Activity:
Which lines of the data hold the word "mbox"? Copy all of them.

Information given:
========

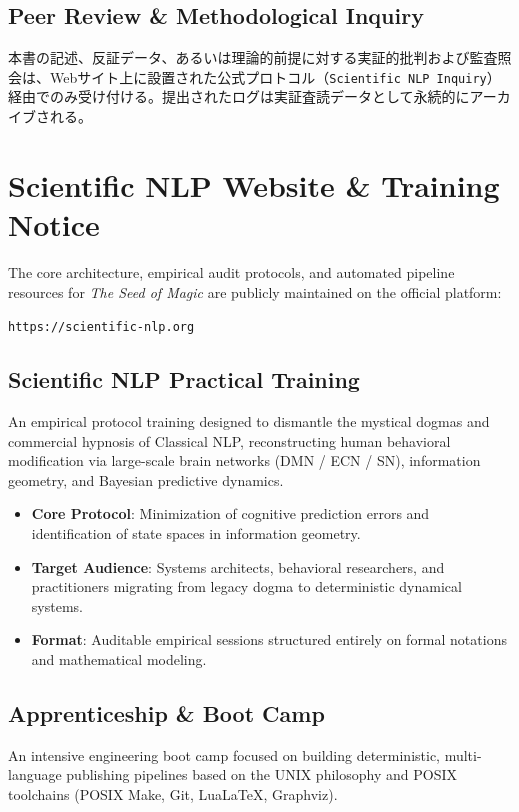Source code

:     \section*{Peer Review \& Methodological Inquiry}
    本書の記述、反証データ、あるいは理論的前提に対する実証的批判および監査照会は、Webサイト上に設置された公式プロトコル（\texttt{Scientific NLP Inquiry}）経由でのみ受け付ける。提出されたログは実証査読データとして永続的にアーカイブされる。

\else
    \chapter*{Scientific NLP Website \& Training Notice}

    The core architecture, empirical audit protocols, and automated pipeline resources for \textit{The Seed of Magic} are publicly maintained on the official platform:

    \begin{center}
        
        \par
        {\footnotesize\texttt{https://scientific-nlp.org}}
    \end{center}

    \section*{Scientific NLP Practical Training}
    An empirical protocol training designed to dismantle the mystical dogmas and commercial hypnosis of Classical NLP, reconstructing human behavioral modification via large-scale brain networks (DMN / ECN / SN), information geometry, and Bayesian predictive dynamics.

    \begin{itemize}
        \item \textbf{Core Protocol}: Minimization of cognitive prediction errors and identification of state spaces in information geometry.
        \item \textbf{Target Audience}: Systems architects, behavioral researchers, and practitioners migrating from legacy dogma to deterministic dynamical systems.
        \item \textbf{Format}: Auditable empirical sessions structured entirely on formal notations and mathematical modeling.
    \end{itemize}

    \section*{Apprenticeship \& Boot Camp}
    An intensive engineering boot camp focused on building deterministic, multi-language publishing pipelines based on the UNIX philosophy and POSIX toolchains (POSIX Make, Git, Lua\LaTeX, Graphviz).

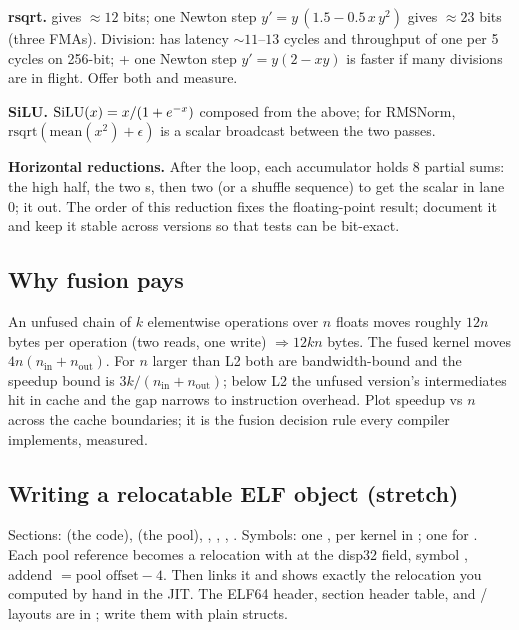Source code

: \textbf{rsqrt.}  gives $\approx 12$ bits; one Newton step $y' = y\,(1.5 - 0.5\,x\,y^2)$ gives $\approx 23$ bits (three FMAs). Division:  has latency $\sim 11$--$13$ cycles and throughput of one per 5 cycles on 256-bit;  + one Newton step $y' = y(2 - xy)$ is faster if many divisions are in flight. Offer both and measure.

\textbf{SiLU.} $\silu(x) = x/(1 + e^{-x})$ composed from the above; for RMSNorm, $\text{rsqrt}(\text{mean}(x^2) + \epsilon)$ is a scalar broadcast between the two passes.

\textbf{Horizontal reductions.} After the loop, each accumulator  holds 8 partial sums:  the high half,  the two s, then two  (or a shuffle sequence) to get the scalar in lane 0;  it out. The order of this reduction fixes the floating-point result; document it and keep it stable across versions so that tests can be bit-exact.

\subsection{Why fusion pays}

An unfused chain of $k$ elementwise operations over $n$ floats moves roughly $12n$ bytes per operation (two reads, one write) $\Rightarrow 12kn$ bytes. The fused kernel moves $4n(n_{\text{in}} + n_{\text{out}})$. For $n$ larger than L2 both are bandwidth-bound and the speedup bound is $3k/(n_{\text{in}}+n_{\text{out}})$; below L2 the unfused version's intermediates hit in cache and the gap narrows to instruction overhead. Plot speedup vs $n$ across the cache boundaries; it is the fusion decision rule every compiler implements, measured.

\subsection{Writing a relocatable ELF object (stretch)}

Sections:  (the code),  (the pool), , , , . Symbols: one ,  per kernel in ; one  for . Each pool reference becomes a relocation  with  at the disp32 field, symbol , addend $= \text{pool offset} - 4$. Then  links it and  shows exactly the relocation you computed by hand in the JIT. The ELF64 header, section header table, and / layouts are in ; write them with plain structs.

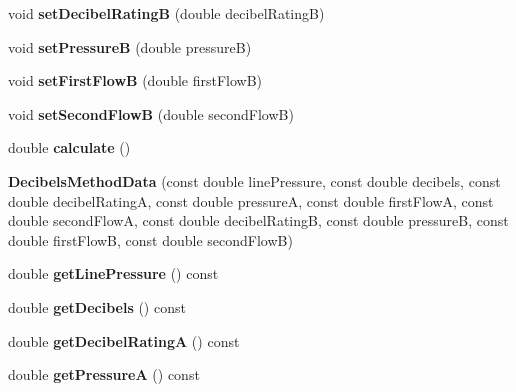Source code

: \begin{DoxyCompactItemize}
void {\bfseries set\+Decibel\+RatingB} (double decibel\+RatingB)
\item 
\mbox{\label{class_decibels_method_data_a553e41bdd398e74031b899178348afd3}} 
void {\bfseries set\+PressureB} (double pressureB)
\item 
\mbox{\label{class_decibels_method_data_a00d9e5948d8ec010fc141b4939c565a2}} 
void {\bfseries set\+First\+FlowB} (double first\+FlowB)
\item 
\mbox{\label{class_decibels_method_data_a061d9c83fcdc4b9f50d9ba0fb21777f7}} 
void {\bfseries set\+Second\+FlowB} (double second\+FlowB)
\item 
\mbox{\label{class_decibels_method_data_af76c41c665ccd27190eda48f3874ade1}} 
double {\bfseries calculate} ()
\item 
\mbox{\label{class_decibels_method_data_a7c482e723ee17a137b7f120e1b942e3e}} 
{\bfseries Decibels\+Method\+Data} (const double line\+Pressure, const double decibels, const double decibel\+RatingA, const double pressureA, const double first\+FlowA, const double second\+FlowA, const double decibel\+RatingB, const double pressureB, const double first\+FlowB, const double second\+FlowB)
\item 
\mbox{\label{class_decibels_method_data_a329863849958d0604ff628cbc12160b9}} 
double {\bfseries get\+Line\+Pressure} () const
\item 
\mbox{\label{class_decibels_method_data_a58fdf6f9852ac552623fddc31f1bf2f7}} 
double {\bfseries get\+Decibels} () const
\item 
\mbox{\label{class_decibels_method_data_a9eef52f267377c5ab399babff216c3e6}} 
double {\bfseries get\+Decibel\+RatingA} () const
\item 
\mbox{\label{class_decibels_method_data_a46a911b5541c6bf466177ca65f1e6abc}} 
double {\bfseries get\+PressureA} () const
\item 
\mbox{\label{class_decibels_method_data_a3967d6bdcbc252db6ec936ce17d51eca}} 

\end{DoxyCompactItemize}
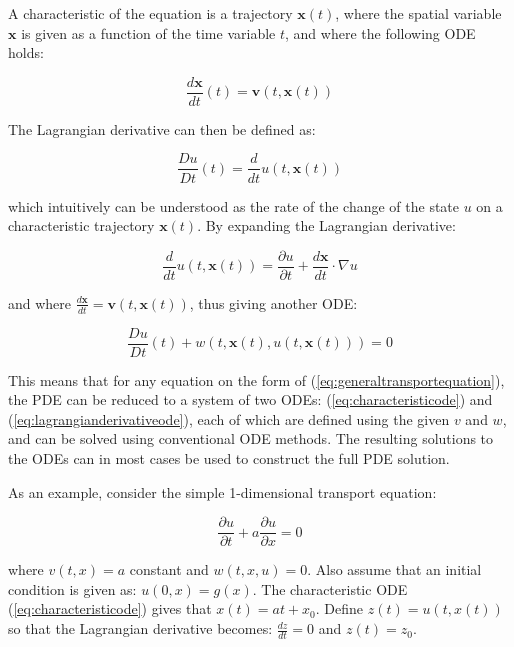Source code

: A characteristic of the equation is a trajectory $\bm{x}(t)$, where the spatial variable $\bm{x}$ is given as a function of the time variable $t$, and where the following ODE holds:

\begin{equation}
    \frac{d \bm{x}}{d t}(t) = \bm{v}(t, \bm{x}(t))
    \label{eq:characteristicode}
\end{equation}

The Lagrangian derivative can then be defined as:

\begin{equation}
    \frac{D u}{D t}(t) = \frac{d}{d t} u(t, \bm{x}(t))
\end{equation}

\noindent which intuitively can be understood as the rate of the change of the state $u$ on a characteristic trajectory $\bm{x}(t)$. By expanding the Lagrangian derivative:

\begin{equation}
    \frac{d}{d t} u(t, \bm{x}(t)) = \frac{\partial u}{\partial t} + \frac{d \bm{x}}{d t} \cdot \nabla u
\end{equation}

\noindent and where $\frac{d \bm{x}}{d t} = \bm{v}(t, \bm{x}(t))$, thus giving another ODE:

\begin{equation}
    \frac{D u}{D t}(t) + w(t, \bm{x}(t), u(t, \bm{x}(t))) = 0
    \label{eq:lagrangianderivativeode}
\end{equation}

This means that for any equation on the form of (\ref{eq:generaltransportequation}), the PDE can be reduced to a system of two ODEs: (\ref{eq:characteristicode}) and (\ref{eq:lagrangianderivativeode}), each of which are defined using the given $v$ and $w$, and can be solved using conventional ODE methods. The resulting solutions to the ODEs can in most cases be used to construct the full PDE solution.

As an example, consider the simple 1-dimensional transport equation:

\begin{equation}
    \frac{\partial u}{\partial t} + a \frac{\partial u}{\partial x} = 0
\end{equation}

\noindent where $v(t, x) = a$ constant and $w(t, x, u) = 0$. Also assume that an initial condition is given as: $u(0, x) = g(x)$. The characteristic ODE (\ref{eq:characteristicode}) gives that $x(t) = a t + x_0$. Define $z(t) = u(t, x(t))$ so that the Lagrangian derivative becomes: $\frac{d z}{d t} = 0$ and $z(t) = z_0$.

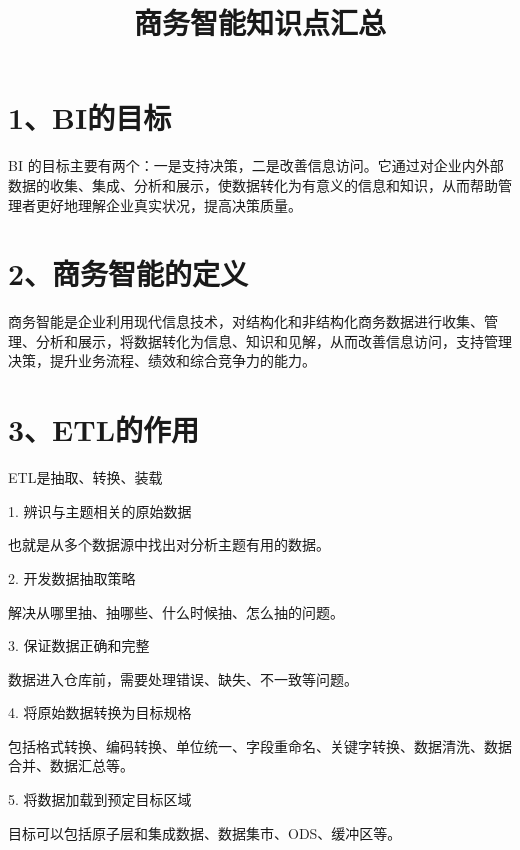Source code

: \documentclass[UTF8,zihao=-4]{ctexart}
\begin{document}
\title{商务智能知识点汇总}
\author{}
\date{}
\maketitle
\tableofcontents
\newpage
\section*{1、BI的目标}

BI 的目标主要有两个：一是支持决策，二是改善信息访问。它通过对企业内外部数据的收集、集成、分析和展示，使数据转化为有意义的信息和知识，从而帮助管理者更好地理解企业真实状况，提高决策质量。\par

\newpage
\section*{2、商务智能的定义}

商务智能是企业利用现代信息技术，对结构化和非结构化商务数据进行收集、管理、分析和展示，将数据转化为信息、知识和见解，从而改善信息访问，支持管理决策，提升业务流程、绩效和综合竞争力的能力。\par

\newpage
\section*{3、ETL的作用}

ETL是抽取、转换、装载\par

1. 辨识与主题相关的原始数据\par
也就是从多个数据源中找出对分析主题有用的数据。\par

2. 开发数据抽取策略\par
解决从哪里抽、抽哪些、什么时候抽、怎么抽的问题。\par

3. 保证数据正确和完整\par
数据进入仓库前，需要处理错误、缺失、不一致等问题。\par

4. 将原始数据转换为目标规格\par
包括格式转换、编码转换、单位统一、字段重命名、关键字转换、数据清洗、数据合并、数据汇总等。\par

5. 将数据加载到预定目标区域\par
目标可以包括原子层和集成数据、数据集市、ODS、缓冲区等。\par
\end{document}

========

Solution below:
\mbox{\label{class_decibels_method_data_a553e41bdd398e74031b899178348afd3}} 
\mbox{\label{class_decibels_method_data_a00d9e5948d8ec010fc141b4939c565a2}} 
\mbox{\label{class_decibels_method_data_a061d9c83fcdc4b9f50d9ba0fb21777f7}} 
\mbox{\label{class_decibels_method_data_af76c41c665ccd27190eda48f3874ade1}} 
\mbox{\label{class_decibels_method_data_a7c482e723ee17a137b7f120e1b942e3e}} 
\mbox{\label{class_decibels_method_data_a329863849958d0604ff628cbc12160b9}} 
\mbox{\label{class_decibels_method_data_a58fdf6f9852ac552623fddc31f1bf2f7}} 
\mbox{\label{class_decibels_method_data_a9eef52f267377c5ab399babff216c3e6}} 
\mbox{\label{class_decibels_method_data_a46a911b5541c6bf466177ca65f1e6abc}} 
\mbox{\label{class_decibels_method_data_a3967d6bdcbc252db6ec936ce17d51eca}} 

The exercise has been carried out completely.